BLADE RUNNER 2049 – (15) 163mins
I WAS among the first ten people in the UK to see this – and the nervousness of my fellow critics was something new for me.
After a year of huge disappointments we were all praying for something that would, for once, live up to its hype.
As the lights dimmed, a collective breath was drawn.
More than two-and-a-half hours later, we emerged sure we had witnessed one of the biggest triumphs of the year and pondering whether Blade Runner 2049 is among the greatest sci-fi films ever.
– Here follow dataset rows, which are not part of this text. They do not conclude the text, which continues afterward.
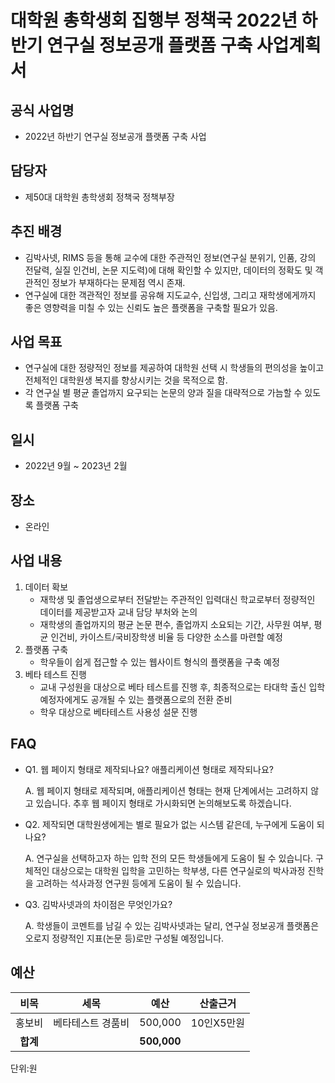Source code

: # 대학원 총학생회 집행부 정책국 2022년 하반기 연구실 정보공개 플랫폼 구축 사업계획서

## 공식 사업명

-   2022년 하반기 연구실 정보공개 플랫폼 구축 사업  

## 담당자

-   제50대 대학원 총학생회 정책국 정책부장

## 추진 배경

-   김박사넷, RIMS 등을 통해 교수에 대한 주관적인 정보(연구실 분위기, 인품, 강의 전달력, 실질 인건비, 논문 지도력)에 대해 확인할 수 있지만, 데이터의 정확도 및 객관적인 정보가 부재하다는 문제점 역시 존재.
-   연구실에 대한 객관적인 정보를 공유해 지도교수, 신입생, 그리고 재학생에게까지 좋은 영향력을 미칠 수 있는 신뢰도 높은 플랫폼을 구축할 필요가 있음.    

## 사업 목표

-  연구실에 대한 정량적인 정보를 제공하여 대학원 선택 시 학생들의 편의성을 높이고 전체적인 대학원생 복지를 향상시키는 것을 목적으로 함.    
- 각 연구실 별 평균 졸업까지 요구되는 논문의 양과 질을 대략적으로 가늠할 수 있도록 플랫폼 구축

## 일시

-   2022년 9월 ~ 2023년 2월

## 장소

-   온라인    

## 사업 내용

1.  데이터 확보
    -   재학생 및 졸업생으로부터 전달받는 주관적인 입력대신 학교로부터 정량적인 데이터를 제공받고자 교내 담당 부처와 논의
    -   재학생의 졸업까지의 평균 논문 편수, 졸업까지 소요되는 기간, 사무원 여부, 평균 인건비, 카이스트/국비장학생 비율 등 다양한 소스를 마련할 예정
2.  플랫폼 구축
    -   학우들이 쉽게 접근할 수 있는 웹사이트 형식의 플랫폼을 구축 예정
3.  베타 테스트 진행
    -   교내 구성원을 대상으로 베타 테스트를 진행 후, 최종적으로는 타대학 출신 입학 예정자에게도 공개될 수 있는 플랫폼으로의 전환 준비
    -   학우 대상으로 베타테스트 사용성 설문 진행    

## FAQ

-  Q1. 웹 페이지 형태로 제작되나요? 애플리케이션 형태로 제작되나요?

    A. 웹 페이지 형태로 제작되며, 애플리케이션 형태는 현재 단계에서는 고려하지 않고 있습니다. 추후 웹 페이지 형태로 가시화되면 논의해보도록 하겠습니다.

- Q2. 제작되면 대학원생에게는 별로 필요가 없는 시스템 같은데, 누구에게 도움이 되나요?

    A. 연구실을 선택하고자 하는 입학 전의 모든 학생들에게 도움이 될 수 있습니다. 구체적인 대상으로는 대학원 입학을 고민하는 학부생, 다른 연구실로의 박사과정 진학을 고려하는 석사과정 연구원 등에게 도움이 될 수 있습니다.

- Q3. 김박사넷과의 차이점은 무엇인가요?

    A. 학생들이 코멘트를 남길 수 있는 김박사넷과는 달리, 연구실 정보공개 플랫폼은 오로지 정량적인 지표(논문 등)로만 구성될 예정입니다.



## 예산
| 비목   | 세목              | 예산    | 산출근거   |
|:-------:|:------------------:|:--------:|:-----------:|
| 홍보비 | 베타테스트 경품비 | 500,000 | 10인X5만원 |
| **합계**   |                   | **500,000** |            |

단위:원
A week later I’m in no doubt whatsoever. I enjoyed this infinitely more than the original and I’m 100 per cent behind the thinking that Denis Villeneuve is the greatest filmmaker alive.
It’s 2049: 30 years since Roy Batty spoke of the Tannhauser Gate and what feels like a lifetime since Deckard had some pretty heavy questions to ask himself.
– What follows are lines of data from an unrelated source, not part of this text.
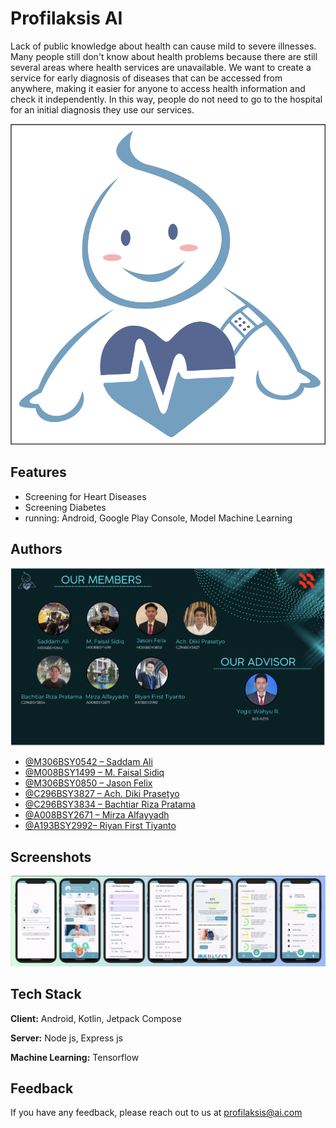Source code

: # Profilaksis AI

<p>Lack of public knowledge about health can cause mild to severe illnesses. Many people still don't know about health problems because there are still several areas where health services are unavailable. We want to create a service for early diagnosis of diseases that can be accessed from anywhere, making it easier for anyone to access health information and check it independently. In this way, people do not need to go to the hospital for an initial diagnosis they use our services.</p>

<p align="center">
  <img src="https://github.com/Profilaksis/.github/blob/main/profile/img/Logo.png" alt="logo profilaksis">
</p>

## Features

- Screening for Heart Diseases
- Screening Diabetes
- running: Android, Google Play Console, Model Machine Learning

## Authors

![Team](https://github.com/Profilaksis/.github/blob/main/profile/img/team.png)

- [@M306BSY0542 – Saddam Ali](https://github.com/saddamalii)
- [@M008BSY1499 – M. Faisal Sidiq](https://github.com/faisalsidiq27)
- [@M306BSY0850 – Jason Felix](https://github.com/ecenn)
- [@C296BSY3827 – Ach. Diki Prasetyo](https://github.com/achdikiprasetyo)
- [@C296BSY3834 – Bachtiar Riza Pratama](https://github.com/bachtiarrizaa)
- [@A008BSY2671 – Mirza Alfayyadh](https://github.com/Mirzaalfayyadh)
- [@A193BSY2992– Riyan First Tiyanto](https://github.com/ryn-crypto)

## Screenshots

<p align="center">
  <img src="https://github.com/Profilaksis/.github/blob/main/profile/img/screenshoot.png" alt="Screenshot Application">
</p>

## Tech Stack

**Client:** Android, Kotlin, Jetpack Compose

**Server:** Node js, Express js

**Machine Learning:** Tensorflow

## Feedback

If you have any feedback, please reach out to us at profilaksis@ai.com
Now we have LAPD officer K (Ryan Gosling), a new Blade Runner, scouring the streets of Los Angeles for Deckard (missing since we last saw him) as he may hold the answers to a long-held secret which could have cataclysmic consequences for the world.
Erm, that’s kind of all I can say about the plot line, to be honest.
I can say Jared Leto crops up as Niander Wallace, head of a mysterious company, as does Robin Wright as a police lieutenant and Ana de Armas, wonderful as synthetic companion Joi. But as to their place in this story, nope . . . not a sausage, I’m afraid.
This is very much Ryan Gosling’s film though. He has really come of age here. Of course, all the time you’re watching, you’re waiting. Waiting for Deckard.
As with The Force Awakens and the fourth Indiana Jones, it’s always about Harrison Ford. Thankfully, this is not a phoned-in cameo. This is a wonderfully crafted story, a follow-up worthy of the company it keeps. And I haven’t even started on the visuals . . . holy moly!
If this film belongs to anyone, it’s director of photography Roger Deakins. It’s a stunning sight to behold. The whole universe is EXACTLY as it should be.
There are too many moments to choose from but if I were on the Oscars judging panel, I’d be looking at the memory-making, the holographic sex scene or a watery fight scene very closely indeed.
While seeing the original will make those big reveals and plot twists all the more pant-wetting, Blade Runner 2049 works as an epic tale in its own right. This is a very special film indeed.